Brock strode beside Serena, his aura was unleashed and the violence that always lingered beneath the surface no longer being concealed. Serena moved with the jerky motions that showed she was only not blazing forward at a sprint because she was holding herself back. The aura of the dragon hovered over her like a threat and promise both. Andrea walked behind, her spear gripped lightly as if ready to thrust at any moment, yet her face was serene as a pool of still water. William strode, hand on his sword, his caldron hovering behind him in the air, born on the chi that pooled about the champions as the approached the inner gates.

“Open the gates.” Brock ordered coldly.

“Your pardon heroes, but the Grand Master has ordered the gates closed for our security. The Outer Disciples have been told to hold the outer gates to the last man, you need not concern yourself.” The Gate Captain said, bowing and smiling his demurral.
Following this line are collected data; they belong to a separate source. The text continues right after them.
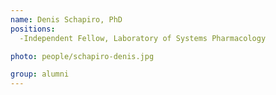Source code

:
 ```yaml
---
name: Denis Schapiro, PhD
positions:
  -Independent Fellow, Laboratory of Systems Pharmacology

photo: people/schapiro-denis.jpg

group: alumni
---
```


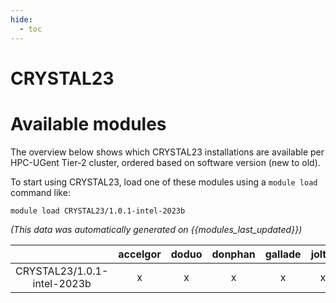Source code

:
 ```yaml
---
hide:
  - toc
---
```


CRYSTAL23
=========

# Available modules


The overview below shows which CRYSTAL23 installations are available per HPC-UGent Tier-2 cluster, ordered based on software version (new to old).

To start using CRYSTAL23, load one of these modules using a `module load` command like:

```shell
module load CRYSTAL23/1.0.1-intel-2023b
```

*(This data was automatically generated on {{modules_last_updated}})*  

| |accelgor|doduo|donphan|gallade|joltik|shinx|skitty|
| :---: | :---: | :---: | :---: | :---: | :---: | :---: | :---: |
|CRYSTAL23/1.0.1-intel-2023b|x|x|x|x|x|x|x|
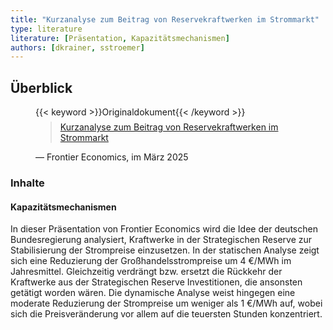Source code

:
```yaml
---
title: "Kurzanalyse zum Beitrag von Reservekraftwerken im Strommarkt"
type: literature
literature: [Präsentation, Kapazitätsmechanismen]
authors: [dkrainer, sstroemer]
---
```


## Überblick

<figure>
    {{< keyword >}}Originaldokument{{< /keyword >}}
    <blockquote style="margin-top: 0.5em;">
        <a href="URL" target="_blank">
            Kurzanalyse zum Beitrag von Reservekraftwerken im Strommarkt
        </a>
    </blockquote>
    <figcaption>— Frontier Economics, im März 2025</figcaption>
</figure>

### Inhalte

#### Kapazitätsmechanismen

In dieser Präsentation von Frontier Economics wird die Idee der deutschen Bundesregierung analysiert, Kraftwerke in der Strategischen Reserve zur Stabilisierung der Strompreise einzusetzen. In der statischen Analyse zeigt sich eine Reduzierung der Großhandelsstrompreise um 4&nbsp;€/MWh im Jahresmittel. Gleichzeitig verdrängt bzw. ersetzt die Rückkehr der Kraftwerke aus der Strategischen Reserve Investitionen, die ansonsten getätigt worden wären. Die dynamische Analyse weist hingegen eine moderate Reduzierung der Strompreise um weniger als 1&nbsp;€/MWh auf, wobei sich die Preisveränderung vor allem auf die teuersten Stunden konzentriert.

<!--
## Weiterführende Links

{{< keyword >}}Blogartikel{{< /keyword >}} [TITLE](URL)
-->
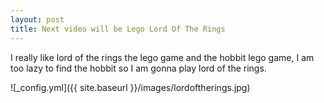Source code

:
 ```yaml
---
layout: post
title: Next video will be Lego Lord Of The Rings
---
```


I really like lord of the rings the lego game and the hobbit lego game, I am too lazy to find the hobbit so I am gonna play lord of the rings.

![_config.yml]({{ site.baseurl }}/images/lordoftherings.jpg)

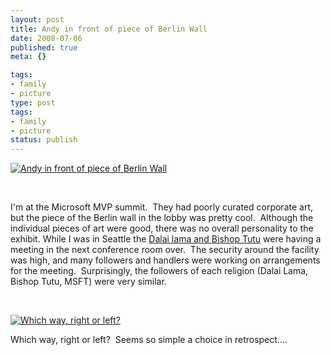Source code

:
 ```yaml
---
layout: post
title: Andy in front of piece of Berlin Wall
date: 2008-07-06
published: true
meta: {}

tags:
- family
- picture
type: post
tags:
- family
- picture
status: publish
---
```



[![Andy in front of piece of Berlin Wall](http://media.eick.us/2011/05/2479539800_24bd510b99.jpg)](http://www.flickr.com/photos/andreweick/2479539800/ "Andy in front of piece of Berlin Wall by AndrewEick, on Flickr")



 



I'm at the Microsoft MVP summit.  They had poorly curated corporate art, but the piece of the Berlin wall in the lobby was pretty cool.  Although the individual pieces of art were good, there was no overall personality to the exhibit. While I was in Seattle the [Dalai lama and Bishop Tutu](http://seattletimes.nwsource.com/html/localnews/2004351882_dalailama16m.html) were having a meeting in the next conference room over.  The security around the facility was high, and many followers and handlers were working on arrangements for the meeting.  Surprisingly, the followers of each religion (Dalai Lama, Bishop Tutu, MSFT) were very similar.



 



[![Which way, right or left?](http://media.eick.us/2011/05/2416442187_43063c56d9.jpg)](http://www.flickr.com/photos/andreweick/2416442187/ "Which way, right or left? by AndrewEick, on Flickr")



Which way, right or left?  Seems so simple a choice in retrospect....

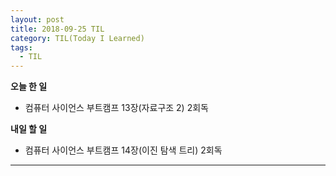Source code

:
 ```yaml
---
layout: post
title: 2018-09-25 TIL
category: TIL(Today I Learned)
tags:
  - TIL
---
```




**오늘 한 일**

- 컴퓨터 사이언스 부트캠프 13장(자료구조 2) 2회독 



**내일 할 일**

- 컴퓨터 사이언스 부트캠프 14장(이진 탐색 트리) 2회독



---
Serena growled and the fire chi gathered about her, filling the spirit form of a hovering dragon that coiled behind her, a living spirit of destruction only waiting to be unleashed. A ball of fire grew in her hands, and as her fingers danced in strange patterns, the ball began to shift colours from scarlet, through golden, to a harsh blue white that seared the eyes and made his body quake with fear.

Brock’s voice came cold and hard as a sword sliding from its sheath. “Open the gates, while you still have them. We will not cower behind them when the demons come. If you don’t open them fast enough, you won’t have them to cower behind.”

The heroes laughed at the inner disciples as they gates opened, and they strode into the outer sect, where the sick scent of fear and despair hung like smoke over a burned building. As they passed the buildings, the outer sect disciples and servants whispered “The Heroes!” and word of their coming spread before them like the rumble of an oncoming storm. Marching to the main gates, they strode to the gatehouse and William set up his cauldron, the other heroes spacing themselves along the line of the battlements.

The Outer disciples, their cultivation and physical power no match for the Inner disciples hiding behind the heavily enchanted walls of the inner sect, gripped their weapons with trembling hands, and hid behind walls that had few to no enchantments or defensive formations. They knew they had been left to hold the defenses until death, or morning, whichever came first. They each and every one expected sunset had been their last sight of the sun, even as they prayed with every fiber of their being that it would be their sect brothers and sisters, not them, who died, and that somehow, some way, death would be thankful for the offerings it received before it got to them. There was no thought of victory, no hope of resistance. Then the Heroes came.

“Why are you here, sir Hero.” A sergeant asked, as William set his cauldron alight, and began to make fog that spread over the walls, and seemed to drain the fear away as it passed them.

“We are heroes. If we don’t stand with you, it is because we stand in front of you.” William said, his scholar’s voice making that proclamation not a boast or brag, but a teacher’s gentle instruction in law.

“You can’t be lost here. If you were lost, then what hope do we have against the demons?” The sect Adept clutching a sheaf of disposable drawn talisman in trembling hands protested.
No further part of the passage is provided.